EXERCISE AIM: Every line of the data should be retyped with no difference from the original.

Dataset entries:

————

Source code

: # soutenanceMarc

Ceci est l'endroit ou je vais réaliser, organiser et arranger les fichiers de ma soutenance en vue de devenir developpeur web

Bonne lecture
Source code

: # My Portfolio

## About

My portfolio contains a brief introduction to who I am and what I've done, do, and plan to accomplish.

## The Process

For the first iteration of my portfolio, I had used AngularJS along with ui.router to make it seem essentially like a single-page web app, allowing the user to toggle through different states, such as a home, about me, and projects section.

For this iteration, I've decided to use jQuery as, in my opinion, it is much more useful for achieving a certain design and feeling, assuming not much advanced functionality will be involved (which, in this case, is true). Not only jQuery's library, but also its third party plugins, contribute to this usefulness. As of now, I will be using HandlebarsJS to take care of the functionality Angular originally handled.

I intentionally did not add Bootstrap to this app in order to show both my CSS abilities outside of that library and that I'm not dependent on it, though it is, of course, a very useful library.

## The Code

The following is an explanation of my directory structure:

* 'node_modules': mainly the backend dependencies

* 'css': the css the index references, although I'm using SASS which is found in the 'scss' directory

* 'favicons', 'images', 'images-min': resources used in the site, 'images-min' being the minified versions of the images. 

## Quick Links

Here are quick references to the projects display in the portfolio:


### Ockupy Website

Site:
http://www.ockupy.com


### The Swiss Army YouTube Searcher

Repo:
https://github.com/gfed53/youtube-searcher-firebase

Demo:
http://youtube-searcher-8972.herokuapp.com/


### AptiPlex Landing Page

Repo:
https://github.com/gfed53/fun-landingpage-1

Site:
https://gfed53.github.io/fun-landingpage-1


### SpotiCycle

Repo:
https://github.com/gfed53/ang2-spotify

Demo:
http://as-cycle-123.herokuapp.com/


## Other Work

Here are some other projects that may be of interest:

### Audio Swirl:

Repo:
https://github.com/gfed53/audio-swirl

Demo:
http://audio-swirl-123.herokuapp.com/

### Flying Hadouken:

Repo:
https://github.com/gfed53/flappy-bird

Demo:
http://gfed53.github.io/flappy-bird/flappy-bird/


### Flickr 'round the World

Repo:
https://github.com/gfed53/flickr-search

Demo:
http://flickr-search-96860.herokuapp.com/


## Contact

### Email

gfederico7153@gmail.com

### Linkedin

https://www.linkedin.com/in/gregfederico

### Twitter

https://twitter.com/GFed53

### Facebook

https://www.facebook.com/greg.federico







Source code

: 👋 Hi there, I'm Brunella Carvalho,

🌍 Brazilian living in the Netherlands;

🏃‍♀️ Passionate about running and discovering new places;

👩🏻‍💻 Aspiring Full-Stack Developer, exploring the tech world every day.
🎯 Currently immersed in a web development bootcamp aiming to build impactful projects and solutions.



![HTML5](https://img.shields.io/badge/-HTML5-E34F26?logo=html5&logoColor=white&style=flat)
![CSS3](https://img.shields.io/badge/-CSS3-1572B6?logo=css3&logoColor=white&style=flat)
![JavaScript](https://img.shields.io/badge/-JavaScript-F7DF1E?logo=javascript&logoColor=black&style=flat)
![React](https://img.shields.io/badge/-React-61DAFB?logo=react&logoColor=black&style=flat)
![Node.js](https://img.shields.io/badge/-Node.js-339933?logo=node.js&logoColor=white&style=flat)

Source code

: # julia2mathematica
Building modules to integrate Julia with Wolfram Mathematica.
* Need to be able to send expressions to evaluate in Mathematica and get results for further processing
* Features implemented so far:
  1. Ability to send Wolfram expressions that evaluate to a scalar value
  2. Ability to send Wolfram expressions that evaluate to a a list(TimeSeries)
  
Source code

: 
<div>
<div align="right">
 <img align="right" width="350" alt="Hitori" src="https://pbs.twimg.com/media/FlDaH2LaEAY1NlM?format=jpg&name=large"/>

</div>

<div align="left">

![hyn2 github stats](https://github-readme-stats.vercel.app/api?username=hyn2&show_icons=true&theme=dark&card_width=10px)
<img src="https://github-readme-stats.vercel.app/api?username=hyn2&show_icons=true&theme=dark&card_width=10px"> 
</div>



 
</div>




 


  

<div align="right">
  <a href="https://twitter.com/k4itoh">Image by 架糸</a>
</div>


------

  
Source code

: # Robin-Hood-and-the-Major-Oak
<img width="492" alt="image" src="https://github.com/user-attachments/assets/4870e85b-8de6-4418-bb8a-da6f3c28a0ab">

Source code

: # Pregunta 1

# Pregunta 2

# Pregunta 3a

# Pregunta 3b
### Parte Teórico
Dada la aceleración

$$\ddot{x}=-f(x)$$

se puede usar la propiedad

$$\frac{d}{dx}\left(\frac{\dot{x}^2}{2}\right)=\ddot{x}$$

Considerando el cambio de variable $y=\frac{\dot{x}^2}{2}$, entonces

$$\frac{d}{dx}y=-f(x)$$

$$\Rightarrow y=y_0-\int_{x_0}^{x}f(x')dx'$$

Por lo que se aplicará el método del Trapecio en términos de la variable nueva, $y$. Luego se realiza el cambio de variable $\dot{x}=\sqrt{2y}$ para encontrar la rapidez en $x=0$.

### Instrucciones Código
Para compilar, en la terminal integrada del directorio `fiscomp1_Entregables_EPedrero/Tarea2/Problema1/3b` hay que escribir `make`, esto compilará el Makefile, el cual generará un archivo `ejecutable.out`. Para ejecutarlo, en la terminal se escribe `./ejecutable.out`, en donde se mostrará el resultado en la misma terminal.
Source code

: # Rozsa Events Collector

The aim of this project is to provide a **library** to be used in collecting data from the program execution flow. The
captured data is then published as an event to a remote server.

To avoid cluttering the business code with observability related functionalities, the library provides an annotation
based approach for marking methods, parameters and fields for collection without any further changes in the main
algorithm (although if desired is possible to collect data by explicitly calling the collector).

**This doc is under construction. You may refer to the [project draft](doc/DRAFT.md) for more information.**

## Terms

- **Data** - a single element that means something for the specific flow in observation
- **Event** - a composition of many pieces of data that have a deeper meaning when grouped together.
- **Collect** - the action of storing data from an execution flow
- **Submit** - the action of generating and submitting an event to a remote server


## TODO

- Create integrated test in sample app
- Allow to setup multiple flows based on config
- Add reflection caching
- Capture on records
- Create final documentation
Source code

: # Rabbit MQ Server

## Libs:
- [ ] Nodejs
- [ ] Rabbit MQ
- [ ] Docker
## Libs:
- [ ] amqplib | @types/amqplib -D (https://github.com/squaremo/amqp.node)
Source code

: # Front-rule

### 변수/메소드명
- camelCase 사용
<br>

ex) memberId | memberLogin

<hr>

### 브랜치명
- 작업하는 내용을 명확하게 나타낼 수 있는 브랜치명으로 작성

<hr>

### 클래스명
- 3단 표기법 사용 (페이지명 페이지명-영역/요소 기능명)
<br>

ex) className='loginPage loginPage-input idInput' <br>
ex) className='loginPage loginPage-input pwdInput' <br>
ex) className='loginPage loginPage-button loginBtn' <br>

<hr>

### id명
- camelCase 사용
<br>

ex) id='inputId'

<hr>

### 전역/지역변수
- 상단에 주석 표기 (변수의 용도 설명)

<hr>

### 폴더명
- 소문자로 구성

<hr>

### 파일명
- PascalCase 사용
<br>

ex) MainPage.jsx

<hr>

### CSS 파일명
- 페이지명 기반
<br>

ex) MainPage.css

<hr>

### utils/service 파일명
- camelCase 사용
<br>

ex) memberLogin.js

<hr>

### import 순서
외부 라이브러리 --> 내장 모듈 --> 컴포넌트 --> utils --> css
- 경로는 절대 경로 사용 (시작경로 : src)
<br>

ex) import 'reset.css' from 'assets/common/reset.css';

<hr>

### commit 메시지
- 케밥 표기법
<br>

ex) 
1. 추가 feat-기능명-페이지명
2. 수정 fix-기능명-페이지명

————

ANSWER SECTION:
Source code

: # soutenanceMarc

Ceci est l'endroit ou je vais réaliser, organiser et arranger les fichiers de ma soutenance en vue de devenir developpeur web

Bonne lecture
Source code

: # My Portfolio

## About

My portfolio contains a brief introduction to who I am and what I've done, do, and plan to accomplish.

## The Process

For the first iteration of my portfolio, I had used AngularJS along with ui.router to make it seem essentially like a single-page web app, allowing the user to toggle through different states, such as a home, about me, and projects section.

For this iteration, I've decided to use jQuery as, in my opinion, it is much more useful for achieving a certain design and feeling, assuming not much advanced functionality will be involved (which, in this case, is true). Not only jQuery's library, but also its third party plugins, contribute to this usefulness. As of now, I will be using HandlebarsJS to take care of the functionality Angular originally handled.

I intentionally did not add Bootstrap to this app in order to show both my CSS abilities outside of that library and that I'm not dependent on it, though it is, of course, a very useful library.

## The Code

The following is an explanation of my directory structure:

* 'node_modules': mainly the backend dependencies

* 'css': the css the index references, although I'm using SASS which is found in the 'scss' directory

* 'favicons', 'images', 'images-min': resources used in the site, 'images-min' being the minified versions of the images. 

## Quick Links

Here are quick references to the projects display in the portfolio:


### Ockupy Website

Site:
http://www.ockupy.com


### The Swiss Army YouTube Searcher

Repo:
https://github.com/gfed53/youtube-searcher-firebase

Demo:
http://youtube-searcher-8972.herokuapp.com/


### AptiPlex Landing Page

Repo:
https://github.com/gfed53/fun-landingpage-1

Site:
https://gfed53.github.io/fun-landingpage-1


### SpotiCycle

Repo:
https://github.com/gfed53/ang2-spotify

Demo:
http://as-cycle-123.herokuapp.com/


## Other Work

Here are some other projects that may be of interest:

### Audio Swirl:

Repo:
https://github.com/gfed53/audio-swirl

Demo:
http://audio-swirl-123.herokuapp.com/

### Flying Hadouken:

Repo:
https://github.com/gfed53/flappy-bird

Demo:
http://gfed53.github.io/flappy-bird/flappy-bird/


### Flickr 'round the World

Repo:
https://github.com/gfed53/flickr-search

Demo:
http://flickr-search-96860.herokuapp.com/


## Contact

### Email

gfederico7153@gmail.com

### Linkedin

https://www.linkedin.com/in/gregfederico

### Twitter

https://twitter.com/GFed53

### Facebook

https://www.facebook.com/greg.federico







Source code

: 👋 Hi there, I'm Brunella Carvalho,

🌍 Brazilian living in the Netherlands;

🏃‍♀️ Passionate about running and discovering new places;

👩🏻‍💻 Aspiring Full-Stack Developer, exploring the tech world every day.
🎯 Currently immersed in a web development bootcamp aiming to build impactful projects and solutions.



![HTML5](https://img.shields.io/badge/-HTML5-E34F26?logo=html5&logoColor=white&style=flat)
![CSS3](https://img.shields.io/badge/-CSS3-1572B6?logo=css3&logoColor=white&style=flat)
![JavaScript](https://img.shields.io/badge/-JavaScript-F7DF1E?logo=javascript&logoColor=black&style=flat)
![React](https://img.shields.io/badge/-React-61DAFB?logo=react&logoColor=black&style=flat)
![Node.js](https://img.shields.io/badge/-Node.js-339933?logo=node.js&logoColor=white&style=flat)

Source code

: # julia2mathematica
Building modules to integrate Julia with Wolfram Mathematica.
* Need to be able to send expressions to evaluate in Mathematica and get results for further processing
* Features implemented so far:
  1. Ability to send Wolfram expressions that evaluate to a scalar value
  2. Ability to send Wolfram expressions that evaluate to a a list(TimeSeries)
  
Source code

: 
<div>
<div align="right">
 <img align="right" width="350" alt="Hitori" src="https://pbs.twimg.com/media/FlDaH2LaEAY1NlM?format=jpg&name=large"/>

</div>

<div align="left">

![hyn2 github stats](https://github-readme-stats.vercel.app/api?username=hyn2&show_icons=true&theme=dark&card_width=10px)
<img src="https://github-readme-stats.vercel.app/api?username=hyn2&show_icons=true&theme=dark&card_width=10px"> 
</div>



 
</div>




 


  

<div align="right">
  <a href="https://twitter.com/k4itoh">Image by 架糸</a>
</div>


------

  
Source code

: # Robin-Hood-and-the-Major-Oak
<img width="492" alt="image" src="https://github.com/user-attachments/assets/4870e85b-8de6-4418-bb8a-da6f3c28a0ab">

Source code

: # Pregunta 1

# Pregunta 2

# Pregunta 3a

# Pregunta 3b
### Parte Teórico
Dada la aceleración

$$\ddot{x}=-f(x)$$

se puede usar la propiedad

$$\frac{d}{dx}\left(\frac{\dot{x}^2}{2}\right)=\ddot{x}$$

Considerando el cambio de variable $y=\frac{\dot{x}^2}{2}$, entonces

$$\frac{d}{dx}y=-f(x)$$

$$\Rightarrow y=y_0-\int_{x_0}^{x}f(x')dx'$$

Por lo que se aplicará el método del Trapecio en términos de la variable nueva, $y$. Luego se realiza el cambio de variable $\dot{x}=\sqrt{2y}$ para encontrar la rapidez en $x=0$.

### Instrucciones Código
Para compilar, en la terminal integrada del directorio `fiscomp1_Entregables_EPedrero/Tarea2/Problema1/3b` hay que escribir `make`, esto compilará el Makefile, el cual generará un archivo `ejecutable.out`. Para ejecutarlo, en la terminal se escribe `./ejecutable.out`, en donde se mostrará el resultado en la misma terminal.
Source code

: # Rozsa Events Collector

The aim of this project is to provide a **library** to be used in collecting data from the program execution flow. The
captured data is then published as an event to a remote server.

To avoid cluttering the business code with observability related functionalities, the library provides an annotation
based approach for marking methods, parameters and fields for collection without any further changes in the main
algorithm (although if desired is possible to collect data by explicitly calling the collector).

**This doc is under construction. You may refer to the [project draft](doc/DRAFT.md) for more information.**

## Terms

- **Data** - a single element that means something for the specific flow in observation
- **Event** - a composition of many pieces of data that have a deeper meaning when grouped together.
- **Collect** - the action of storing data from an execution flow
- **Submit** - the action of generating and submitting an event to a remote server


## TODO

- Create integrated test in sample app
- Allow to setup multiple flows based on config
- Add reflection caching
- Capture on records
- Create final documentation
Source code

: # Rabbit MQ Server

## Libs:
- [ ] Nodejs
- [ ] Rabbit MQ
- [ ] Docker
## Libs:
- [ ] amqplib | @types/amqplib -D (https://github.com/squaremo/amqp.node)
Source code

: # Front-rule

### 변수/메소드명
- camelCase 사용
<br>

ex) memberId | memberLogin

<hr>

### 브랜치명
- 작업하는 내용을 명확하게 나타낼 수 있는 브랜치명으로 작성

<hr>

### 클래스명
- 3단 표기법 사용 (페이지명 페이지명-영역/요소 기능명)
<br>

ex) className='loginPage loginPage-input idInput' <br>
ex) className='loginPage loginPage-input pwdInput' <br>
ex) className='loginPage loginPage-button loginBtn' <br>

<hr>

### id명
- camelCase 사용
<br>

ex) id='inputId'

<hr>

### 전역/지역변수
- 상단에 주석 표기 (변수의 용도 설명)

<hr>

### 폴더명
- 소문자로 구성

<hr>

### 파일명
- PascalCase 사용
<br>

ex) MainPage.jsx

<hr>

### CSS 파일명
- 페이지명 기반
<br>

ex) MainPage.css

<hr>

### utils/service 파일명
- camelCase 사용
<br>

ex) memberLogin.js

<hr>

### import 순서
외부 라이브러리 --> 내장 모듈 --> 컴포넌트 --> utils --> css
- 경로는 절대 경로 사용 (시작경로 : src)
<br>

ex) import 'reset.css' from 'assets/common/reset.css';

<hr>

### commit 메시지
- 케밥 표기법
<br>

ex) 
1. 추가 feat-기능명-페이지명
2. 수정 fix-기능명-페이지명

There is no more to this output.